- _Source material_:

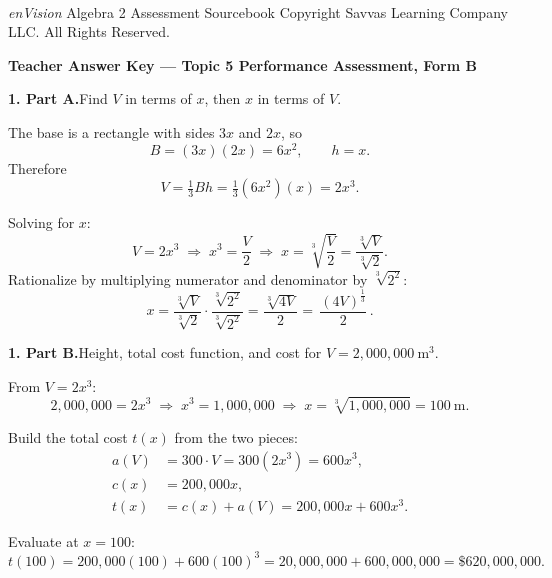 \documentclass[11pt]{article}
\begin{document}
\vfill
\begin{center}\footnotesize
\textit{enVision}\textsuperscript{\textregistered} Algebra 2 \quad\textbullet\quad
Assessment Sourcebook \quad\textbullet\quad
Copyright \textcopyright{} Savvas Learning Company LLC. All Rights Reserved.
\end{center}

\newpage
\begin{center}
{\Large\textbf{Teacher Answer Key --- Topic 5 Performance Assessment, Form B}}
\end{center}

\vspace{0.8em}

\textbf{1. Part A.}\quad Find $V$ in terms of $x$, then $x$ in terms of $V$.

The base is a rectangle with sides $3x$ and $2x$, so
\[
B = (3x)(2x) = 6x^2, \qquad h = x.
\]
Therefore
\[
V = \tfrac{1}{3}Bh = \tfrac{1}{3}(6x^2)(x) = 2x^3.
\]

Solving for $x$:
\[
V = 2x^3 \;\Longrightarrow\; x^3 = \frac{V}{2}
\;\Longrightarrow\; x = \sqrt[3]{\frac{V}{2}}
= \frac{\sqrt[3]{V}}{\sqrt[3]{2}}.
\]
Rationalize by multiplying numerator and denominator by $\sqrt[3]{2^2}$:
\[
x = \frac{\sqrt[3]{V}}{\sqrt[3]{2}}\cdot\frac{\sqrt[3]{2^2}}{\sqrt[3]{2^2}}
= \frac{\sqrt[3]{4V}}{2}
= \boxed{\,\frac{(4V)^{\tfrac{1}{3}}}{2}\,}.
\]

\vspace{0.4em}
\textbf{1. Part B.}\quad Height, total cost function, and cost for $V=2{,}000{,}000\ \text{m}^3$.

From $V = 2x^3$:
\[
2{,}000{,}000 = 2x^3 \;\Longrightarrow\; x^3 = 1{,}000{,}000
\;\Longrightarrow\; x = \sqrt[3]{1{,}000{,}000} = 100\ \text{m}.
\]

Build the total cost $t(x)$ from the two pieces:
\begin{align*}
a(V) &= 300\cdot V = 300(2x^3) = 600x^3, \\
c(x) &= 200{,}000x, \\
t(x) &= c(x) + a(V) = 200{,}000x + 600x^3.
\end{align*}

Evaluate at $x = 100$:
\[
t(100) = 200{,}000(100) + 600(100)^3
       = 20{,}000{,}000 + 600{,}000{,}000
       = \boxed{\$620{,}000{,}000}.
\]

\vspace{1.2em}
\end{document}
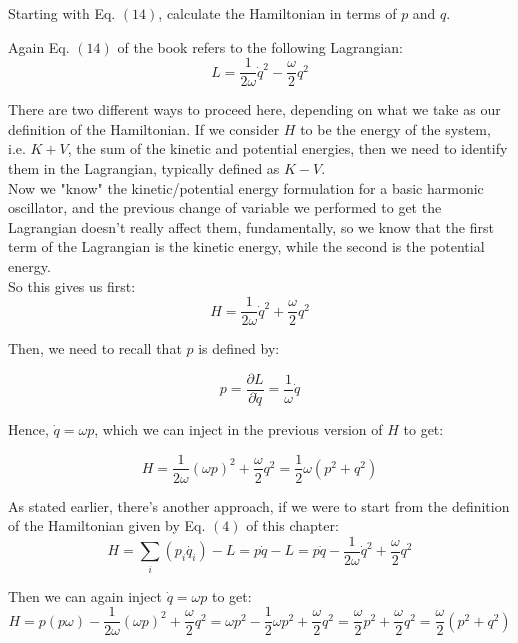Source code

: \documentclass[solutions.tex]{subfiles}
\begin{document}
\maketitle
\begin{exercise}
Starting with Eq. $(14)$, calculate the Hamiltonian in terms of $p$
and $q$.
\end{exercise}

Again Eq. $(14)$ of the book refers to the following Lagrangian:
\[
	L = \frac{1}{2\omega}\dot{q}^2 - \frac{\omega}{2}q^2
\]

There are two different ways to proceed here, depending on
what we take as our definition of the Hamiltonian. If we
consider $H$ to be the energy of the system, i.e. $K+V$,
the sum of the kinetic and potential energies, then we need
to identify them in the Lagrangian, typically defined as $K-V$. \\

Now we "know" the kinetic/potential energy formulation for
a basic harmonic oscillator, and the previous change of variable
we performed to get the Lagrangian doesn't really affect them,
fundamentally, so we know that the first term of the Lagrangian
is the kinetic energy, while the second is the potential energy. \\

So this gives us first:
\[
	H = \frac{1}{2\omega}\dot{q}^2 + \frac{\omega}{2}q^2
\]

Then, we need to recall that $p$ is defined by:

\[
	p = \frac{\partial L}{\partial\dot{q}} = \frac{1}\omega\dot{q}
\]

Hence, $\dot{q} = \omega p$, which we can inject in the previous
version of $H$ to get:

\[
	H = \frac{1}{2\omega}(\omega p)^2 + \frac{\omega}{2}q^2
		= \boxed{\frac12\omega(p^2+q^2)}
\]

As stated earlier, there's another approach, if we were to start
from the definition of the Hamiltonian given by Eq. $(4)$ of this chapter:
\[
	H = \sum_i (p_i \dot{q_i})-L = p\dot{q}-L
		= p\dot{q}-\frac{1}{2\omega}\dot{q}^2 + \frac{\omega}{2}q^2
\]

Then we can again inject $\dot{q} = \omega p$ to get:
\[
	H = p (p \omega) - \frac{1}{2\omega}(\omega p)^2+\frac\omega2q^2
		= \omega p^2 - \frac12\omega p^2+\frac\omega2q^2
		= \frac\omega2 p^2 + \frac\omega2q^2 = \boxed{\frac\omega2(p^2+q^2)}
\]
\end{document}
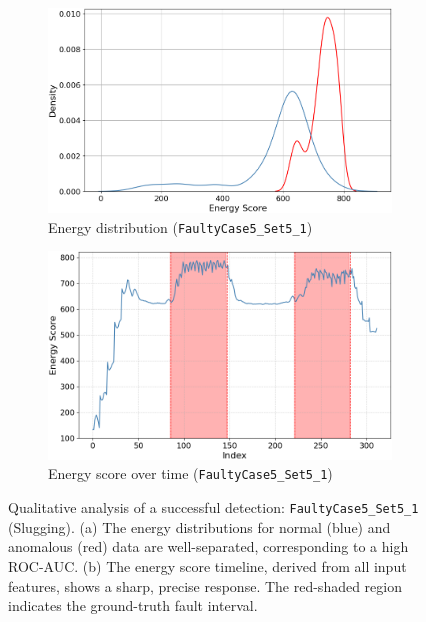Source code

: \documentclass{article}
\begin{document}
\begin{figure}[h!]
    \centering
    \begin{subfigure}[b]{0.49\linewidth}
        \centering
        \includegraphics[width=\linewidth]{figures/scores_threshold_energy_distribution_5_5_1.png}
        \caption{Energy distribution (\texttt{FaultyCase5\_Set5\_1})}\label{fig:dist_5_5_1}
    \end{subfigure}
    \hfill
    \begin{subfigure}[b]{0.49\linewidth}
        \centering
        \includegraphics[width=\linewidth]{figures/scores_threshold_energy_over_time_5_5_1.png}
        \caption{Energy score over time (\texttt{FaultyCase5\_Set5\_1})}\label{fig:time_5_5_1}
    \end{subfigure}
    \caption{Qualitative analysis of a successful detection: \texttt{FaultyCase5\_Set5\_1} (Slugging). (a) The energy distributions for normal (blue) and anomalous (red) data are well-separated, corresponding to a high ROC-AUC. (b) The energy score timeline, derived from all input features, shows a sharp, precise response. The red-shaded region indicates the ground-truth fault interval.}\label{fig:case_5_5_1}
\end{figure}
\end{document}
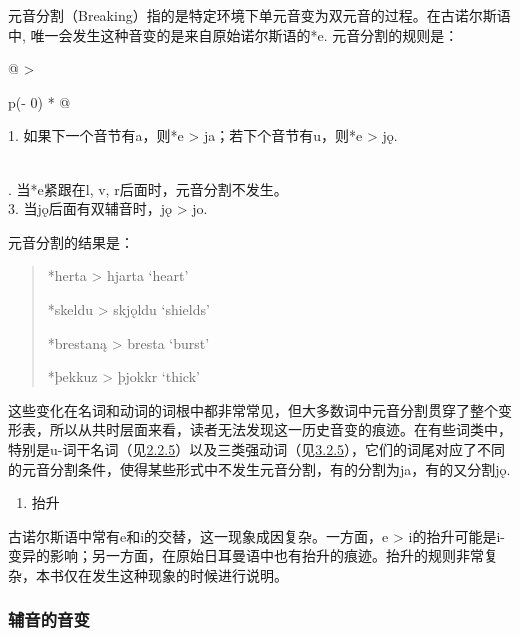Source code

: 元音分割（Breaking）指的是特定环境下单元音变为双元音的过程。在古诺尔斯语中,
唯一会发生这种音变的是来自原始诺尔斯语的*e. 元音分割的规则是：

\begin{longtable}[]{@{}
  >{\raggedright\arraybackslash}p{(\columnwidth - 0\tabcolsep) * }@{}}
\toprule\noalign{}
\begin{minipage}[b]{\linewidth}\raggedright
1. 如果下一个音节有a，则*e \textgreater{} ja；若下个音节有u，则*e
\textgreater{} jǫ.
\end{minipage} \\
\midrule\noalign{}
\endhead
\bottomrule\noalign{}
. 当*e紧跟在l, v, r后面时，元音分割不发生。 \\
3. 当jǫ后面有双辅音时，jǫ \textgreater{} jo. \\
\end{longtable}

元音分割的结果是：

\begin{quote}
*herta \textgreater{} hjarta `heart'

*skeldu \textgreater{} skjǫldu `shields'

*brestaną \textgreater{} bresta `burst'

*þekkuz \textgreater{} þjokkr `thick'
\end{quote}

这些变化在名词和动词的词根中都非常常见，但大多数词中元音分割贯穿了整个变形表，所以从共时层面来看，读者无法发现这一历史音变的痕迹。在有些词类中，特别是u-词干名词（见\hyperref[u-ux8bcdux5e72]{2.2.5}）以及三类强动词（见\hyperref[ux7b2cux4e09ux5f3aux53d8ux4f4dux6cd5]{3.2.5}），它们的词尾对应了不同的元音分割条件，使得某些形式中不发生元音分割，有的分割为ja，有的又分割jǫ.

\begin{enumerate}
\def\labelenumi{\Alph{enumi}.}
\setcounter{enumi}{4}
\item
  抬升
\end{enumerate}

古诺尔斯语中常有e和i的交替，这一现象成因复杂。一方面，e \textgreater{}
i的抬升可能是i-变异的影响；另一方面，在原始日耳曼语中也有抬升的痕迹。抬升的规则非常复杂，本书仅在发生这种现象的时候进行说明。

\subsubsection{辅音的音变}\label{ux8f85ux97f3ux7684ux97f3ux53d8}


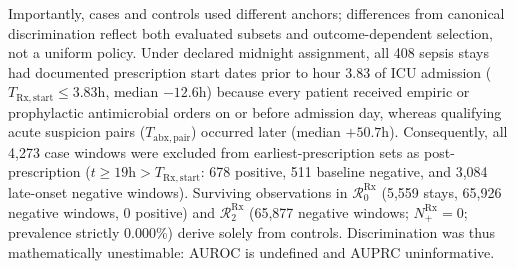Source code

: \documentclass[10pt,twocolumn,a4paper]{article}
\begin{document}
Importantly, cases and controls used different anchors; differences from canonical discrimination reflect both evaluated subsets and outcome-dependent selection, not a uniform policy. Under declared midnight assignment, all 408 sepsis stays had documented prescription start dates prior to hour 3.83 of ICU admission ($T_{\mathrm{Rx,start}} \le 3.83\text{h}$, median $-12.6\text{h}$) because every patient received empiric or prophylactic antimicrobial orders on or before admission day, whereas qualifying acute suspicion pairs ($T_{\mathrm{abx,pair}}$) occurred later (median $+50.7\text{h}$). Consequently, all 4,273 case windows were excluded from earliest-prescription sets as post-prescription ($t \ge 19\text{h} > T_{\mathrm{Rx,start}}$: 678 positive, 511 baseline negative, and 3,084 late-onset negative windows). Surviving observations in $\mathcal{R}_0^{\mathrm{Rx}}$ (5,559 stays, 65,926 negative windows, 0 positive) and $\mathcal{R}_2^{\mathrm{Rx}}$ (65,877 negative windows; $N_+^{\mathrm{Rx}} = 0$; prevalence strictly 0.000\%) derive solely from controls. Discrimination was thus mathematically unestimable: AUROC is undefined and AUPRC uninformative.
\end{document}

- _To do_: Leave out the pictures. Transcribe only the lines above, from the first through the one that contains "terms of $V$.".

- _Reply to the task_:
 \documentclass[11pt]{article}
\begin{document}
\vfill
\begin{center}\footnotesize
\textit{enVision}\textsuperscript{\textregistered} Algebra 2 \quad\textbullet\quad
Assessment Sourcebook \quad\textbullet\quad
Copyright \textcopyright{} Savvas Learning Company LLC. All Rights Reserved.
\end{center}

\newpage
\begin{center}
{\Large\textbf{Teacher Answer Key --- Topic 5 Performance Assessment, Form B}}
\end{center}

\vspace{0.8em}

\textbf{1. Part A.}\quad Find $V$ in terms of $x$, then $x$ in terms of $V$.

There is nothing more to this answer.